Each night at about 10 p.m., when most Pittsburghers are starting to think about packing it in for the evening, things are just heating up in the bakery department of the new Whole Foods Market in Upper St. Clair.
After slipping into her double-breasted chef’s jacket and preparing the mise an place for the night’s production, assistant team leader Jenny Rump and her staff of four will spend the next several hours mixing, shaping and baking an assortment of artisan breads for the following day.
The ingredients cannot be simpler — water, flour, salt and one of four gooey “starters” — but the process of turning a dense mass of dough into perfectly risen, crusty loaves worthy of a cult following is anything but. Even in Ms. Rump’s capable hands it’s as much of an art as it is a science — everything from the temperature and humidity level to how well she and the other bakers score the loaves before sliding them into the oven can make a difference.
Slash the 1½-pound raw loaves at the wrong angle (it’s harder than it looks) and the bread won’t expand properly, or look as pretty when it’s done baking.
“Bread finds a way to expand on its own,” explains Ms. Rump, who studied culinary arts at Johnson & Wales in Charleston, S.C., “so you have to herd it.”
The bakery, which opened Jan. 25, produces eight varieties from organic flour, including a nutty, seedy whole-grain wheat bread called Seeduction and spent grain batards and baguettes crafted from malt from Full Pint Brewing. It also makes all of its croissants, bagels and Danish pastries in-house.
If fresh bread makes you swoon, this is exciting stuff. Among the 467 Whole Foods scattered across North America and the United Kingdom, only a little more than two dozen make their breads in-house. The Upper St. Clair location is among them, and the only store in the Pittsburgh area with a fully scratch bakery. What that means is that every loaf of bread displayed on the bakery’s shelves is either made on-site, or hails from Mediterra Bakehouse, an artisan bakery in Robinson.
Bread starter at Whole Foods' Upper St. Clair location. (Steve Mellon/Post-Gazette)
What about the aroma of fresh-baked bread from your local grocer’s bakery section, you ask? It’s deceiving. Most grocery stores sell par-baked (semi-cooked) bread that’s been prepared at another place, then shipped to the different locations to be “finished off” in the oven. It’s a much cheaper way for groceries to do business, calls for less dedicated staff and allows for wider distribution. The bread baked at Whole Foods, for instance, has a shelf life of one day, But because par-baked bread is flash-frozen, it can sit for months before it’s shipped to a seller.

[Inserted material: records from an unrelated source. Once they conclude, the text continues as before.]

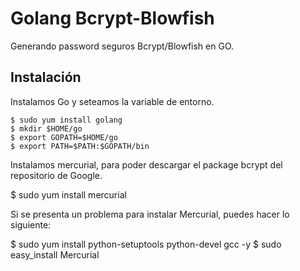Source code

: # Golang Bcrypt-Blowfish

Generando password seguros Bcrypt/Blowfish en GO.

## Instalación

Instalamos Go y seteamos la variable de entorno.

	$ sudo yum install golang
	$ mkdir $HOME/go
	$ export GOPATH=$HOME/go
	$ export PATH=$PATH:$GOPATH/bin
  
Instalamos mercurial, para poder descargar el package bcrypt del repositorio de Google.

  $ sudo yum install mercurial

Si se presenta un problema para instalar Mercurial, puedes hacer lo siguiente:

  $ sudo yum install python-setuptools python-devel gcc -y
  $ sudo easy_install Mercurial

Still, baked bread is baked bread, right? Ryan Alabaugh, Whole Foods’ associate coordinator for bakery/mid-Atlantic region, begs to differ.
“It’s all about quality,” says Mr. Alabaugh, a self-taught chef who’s been with the company for eight years. Crafted with organic and unbleached local flour, scratch breads “have a really dynamic flavor profile,” not to mention one heck of a delicious crumb.
Compared to other specialty and rustic loaves found around Pittsburgh, they’re not even all that expensive, Mr. Alabaugh adds. Priced from $1.99 to $5.99, they’re about a dollar less per loaf than the competition.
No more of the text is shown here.